** Required action **
Below are records; transcribe each one exactly.

** Given data **
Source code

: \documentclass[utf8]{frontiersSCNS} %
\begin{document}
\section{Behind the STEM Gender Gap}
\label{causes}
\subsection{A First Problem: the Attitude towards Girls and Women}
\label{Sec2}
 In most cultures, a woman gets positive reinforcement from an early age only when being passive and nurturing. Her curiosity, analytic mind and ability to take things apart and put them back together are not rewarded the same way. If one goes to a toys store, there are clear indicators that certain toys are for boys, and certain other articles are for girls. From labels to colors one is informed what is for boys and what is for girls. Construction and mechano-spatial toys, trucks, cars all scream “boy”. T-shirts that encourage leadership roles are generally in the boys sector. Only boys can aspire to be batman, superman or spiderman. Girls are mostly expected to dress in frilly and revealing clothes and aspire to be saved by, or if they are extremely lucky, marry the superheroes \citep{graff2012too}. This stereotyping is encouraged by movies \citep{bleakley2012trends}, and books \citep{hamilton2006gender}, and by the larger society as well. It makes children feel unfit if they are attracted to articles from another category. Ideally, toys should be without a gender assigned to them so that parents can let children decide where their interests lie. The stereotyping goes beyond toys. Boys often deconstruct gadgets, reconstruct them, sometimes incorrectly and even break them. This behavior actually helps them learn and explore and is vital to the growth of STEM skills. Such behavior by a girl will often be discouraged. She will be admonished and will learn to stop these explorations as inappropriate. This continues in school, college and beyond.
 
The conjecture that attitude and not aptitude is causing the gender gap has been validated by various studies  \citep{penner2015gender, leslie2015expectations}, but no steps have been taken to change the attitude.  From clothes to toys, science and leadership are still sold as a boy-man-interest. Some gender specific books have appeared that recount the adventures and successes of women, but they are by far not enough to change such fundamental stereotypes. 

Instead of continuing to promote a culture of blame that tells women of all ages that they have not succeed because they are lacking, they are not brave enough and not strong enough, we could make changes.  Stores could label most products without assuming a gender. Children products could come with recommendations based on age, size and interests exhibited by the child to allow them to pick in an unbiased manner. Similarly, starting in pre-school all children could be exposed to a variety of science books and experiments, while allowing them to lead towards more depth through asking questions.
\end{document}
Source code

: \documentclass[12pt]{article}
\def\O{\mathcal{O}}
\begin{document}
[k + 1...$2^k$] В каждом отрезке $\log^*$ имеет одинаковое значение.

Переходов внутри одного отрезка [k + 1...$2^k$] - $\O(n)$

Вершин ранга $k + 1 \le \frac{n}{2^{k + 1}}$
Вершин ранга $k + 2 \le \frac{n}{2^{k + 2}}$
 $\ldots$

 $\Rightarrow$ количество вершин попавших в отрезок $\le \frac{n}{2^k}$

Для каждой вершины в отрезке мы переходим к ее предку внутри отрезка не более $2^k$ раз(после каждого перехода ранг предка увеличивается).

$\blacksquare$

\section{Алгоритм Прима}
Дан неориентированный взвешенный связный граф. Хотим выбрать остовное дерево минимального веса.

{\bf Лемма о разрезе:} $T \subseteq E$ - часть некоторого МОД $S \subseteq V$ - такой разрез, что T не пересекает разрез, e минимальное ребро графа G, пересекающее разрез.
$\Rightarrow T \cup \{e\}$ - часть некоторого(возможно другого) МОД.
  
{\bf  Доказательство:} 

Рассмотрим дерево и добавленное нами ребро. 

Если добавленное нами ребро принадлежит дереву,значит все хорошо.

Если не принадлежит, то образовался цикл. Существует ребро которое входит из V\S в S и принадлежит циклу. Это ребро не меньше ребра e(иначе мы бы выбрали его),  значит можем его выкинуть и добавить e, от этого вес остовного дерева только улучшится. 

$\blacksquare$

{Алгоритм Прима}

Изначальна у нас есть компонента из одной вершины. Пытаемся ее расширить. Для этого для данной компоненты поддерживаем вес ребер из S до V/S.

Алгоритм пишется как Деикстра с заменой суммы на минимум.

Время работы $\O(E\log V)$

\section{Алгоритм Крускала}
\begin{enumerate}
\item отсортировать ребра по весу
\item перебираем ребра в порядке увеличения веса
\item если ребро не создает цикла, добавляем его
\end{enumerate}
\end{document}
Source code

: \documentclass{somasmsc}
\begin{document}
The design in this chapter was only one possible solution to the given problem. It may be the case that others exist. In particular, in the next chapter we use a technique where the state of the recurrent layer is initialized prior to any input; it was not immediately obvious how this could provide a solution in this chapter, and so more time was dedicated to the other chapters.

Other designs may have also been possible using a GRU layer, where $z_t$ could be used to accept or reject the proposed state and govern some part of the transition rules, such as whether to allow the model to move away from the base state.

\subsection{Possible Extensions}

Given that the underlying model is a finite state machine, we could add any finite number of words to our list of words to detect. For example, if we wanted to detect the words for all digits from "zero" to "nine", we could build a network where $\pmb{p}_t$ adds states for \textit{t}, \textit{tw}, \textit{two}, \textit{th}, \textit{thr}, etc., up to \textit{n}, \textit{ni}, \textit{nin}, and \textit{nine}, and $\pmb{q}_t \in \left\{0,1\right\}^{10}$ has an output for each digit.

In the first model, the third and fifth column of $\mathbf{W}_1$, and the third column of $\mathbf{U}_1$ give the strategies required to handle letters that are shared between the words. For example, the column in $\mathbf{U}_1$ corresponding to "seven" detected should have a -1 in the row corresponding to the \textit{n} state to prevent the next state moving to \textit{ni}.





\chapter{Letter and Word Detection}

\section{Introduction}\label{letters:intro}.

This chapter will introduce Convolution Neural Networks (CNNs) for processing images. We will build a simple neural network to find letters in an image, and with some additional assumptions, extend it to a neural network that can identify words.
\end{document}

** Response area **
Source code

: \documentclass[utf8]{frontiersSCNS} %
\begin{document}
\section{Behind the STEM Gender Gap}
\label{causes}
\subsection{A First Problem: the Attitude towards Girls and Women}
\label{Sec2}
 In most cultures, a woman gets positive reinforcement from an early age only when being passive and nurturing. Her curiosity, analytic mind and ability to take things apart and put them back together are not rewarded the same way. If one goes to a toys store, there are clear indicators that certain toys are for boys, and certain other articles are for girls. From labels to colors one is informed what is for boys and what is for girls. Construction and mechano-spatial toys, trucks, cars all scream “boy”. T-shirts that encourage leadership roles are generally in the boys sector. Only boys can aspire to be batman, superman or spiderman. Girls are mostly expected to dress in frilly and revealing clothes and aspire to be saved by, or if they are extremely lucky, marry the superheroes \citep{graff2012too}. This stereotyping is encouraged by movies \citep{bleakley2012trends}, and books \citep{hamilton2006gender}, and by the larger society as well. It makes children feel unfit if they are attracted to articles from another category. Ideally, toys should be without a gender assigned to them so that parents can let children decide where their interests lie. The stereotyping goes beyond toys. Boys often deconstruct gadgets, reconstruct them, sometimes incorrectly and even break them. This behavior actually helps them learn and explore and is vital to the growth of STEM skills. Such behavior by a girl will often be discouraged. She will be admonished and will learn to stop these explorations as inappropriate. This continues in school, college and beyond.
 
The conjecture that attitude and not aptitude is causing the gender gap has been validated by various studies  \citep{penner2015gender, leslie2015expectations}, but no steps have been taken to change the attitude.  From clothes to toys, science and leadership are still sold as a boy-man-interest. Some gender specific books have appeared that recount the adventures and successes of women, but they are by far not enough to change such fundamental stereotypes. 

Instead of continuing to promote a culture of blame that tells women of all ages that they have not succeed because they are lacking, they are not brave enough and not strong enough, we could make changes.  Stores could label most products without assuming a gender. Children products could come with recommendations based on age, size and interests exhibited by the child to allow them to pick in an unbiased manner. Similarly, starting in pre-school all children could be exposed to a variety of science books and experiments, while allowing them to lead towards more depth through asking questions.
\end{document}
Source code

: \documentclass[12pt]{article}
\def\O{\mathcal{O}}
\begin{document}
[k + 1...$2^k$] В каждом отрезке $\log^*$ имеет одинаковое значение.

Переходов внутри одного отрезка [k + 1...$2^k$] - $\O(n)$

Вершин ранга $k + 1 \le \frac{n}{2^{k + 1}}$
Вершин ранга $k + 2 \le \frac{n}{2^{k + 2}}$
 $\ldots$

 $\Rightarrow$ количество вершин попавших в отрезок $\le \frac{n}{2^k}$

Для каждой вершины в отрезке мы переходим к ее предку внутри отрезка не более $2^k$ раз(после каждого перехода ранг предка увеличивается).

$\blacksquare$

\section{Алгоритм Прима}
Дан неориентированный взвешенный связный граф. Хотим выбрать остовное дерево минимального веса.

{\bf Лемма о разрезе:} $T \subseteq E$ - часть некоторого МОД $S \subseteq V$ - такой разрез, что T не пересекает разрез, e минимальное ребро графа G, пересекающее разрез.
$\Rightarrow T \cup \{e\}$ - часть некоторого(возможно другого) МОД.
  
{\bf  Доказательство:} 

Рассмотрим дерево и добавленное нами ребро. 

Если добавленное нами ребро принадлежит дереву,значит все хорошо.

Если не принадлежит, то образовался цикл. Существует ребро которое входит из V\S в S и принадлежит циклу. Это ребро не меньше ребра e(иначе мы бы выбрали его),  значит можем его выкинуть и добавить e, от этого вес остовного дерева только улучшится. 

$\blacksquare$

{Алгоритм Прима}

Изначальна у нас есть компонента из одной вершины. Пытаемся ее расширить. Для этого для данной компоненты поддерживаем вес ребер из S до V/S.

Алгоритм пишется как Деикстра с заменой суммы на минимум.

Время работы $\O(E\log V)$

\section{Алгоритм Крускала}
\begin{enumerate}
\item отсортировать ребра по весу
\item перебираем ребра в порядке увеличения веса
\item если ребро не создает цикла, добавляем его
\end{enumerate}
\end{document}
Source code

: \documentclass{somasmsc}
\begin{document}
The design in this chapter was only one possible solution to the given problem. It may be the case that others exist. In particular, in the next chapter we use a technique where the state of the recurrent layer is initialized prior to any input; it was not immediately obvious how this could provide a solution in this chapter, and so more time was dedicated to the other chapters.

Other designs may have also been possible using a GRU layer, where $z_t$ could be used to accept or reject the proposed state and govern some part of the transition rules, such as whether to allow the model to move away from the base state.

\subsection{Possible Extensions}

Given that the underlying model is a finite state machine, we could add any finite number of words to our list of words to detect. For example, if we wanted to detect the words for all digits from "zero" to "nine", we could build a network where $\pmb{p}_t$ adds states for \textit{t}, \textit{tw}, \textit{two}, \textit{th}, \textit{thr}, etc., up to \textit{n}, \textit{ni}, \textit{nin}, and \textit{nine}, and $\pmb{q}_t \in \left\{0,1\right\}^{10}$ has an output for each digit.

In the first model, the third and fifth column of $\mathbf{W}_1$, and the third column of $\mathbf{U}_1$ give the strategies required to handle letters that are shared between the words. For example, the column in $\mathbf{U}_1$ corresponding to "seven" detected should have a -1 in the row corresponding to the \textit{n} state to prevent the next state moving to \textit{ni}.





\chapter{Letter and Word Detection}

\section{Introduction}\label{letters:intro}.

This chapter will introduce Convolution Neural Networks (CNNs) for processing images. We will build a simple neural network to find letters in an image, and with some additional assumptions, extend it to a neural network that can identify words.
\end{document}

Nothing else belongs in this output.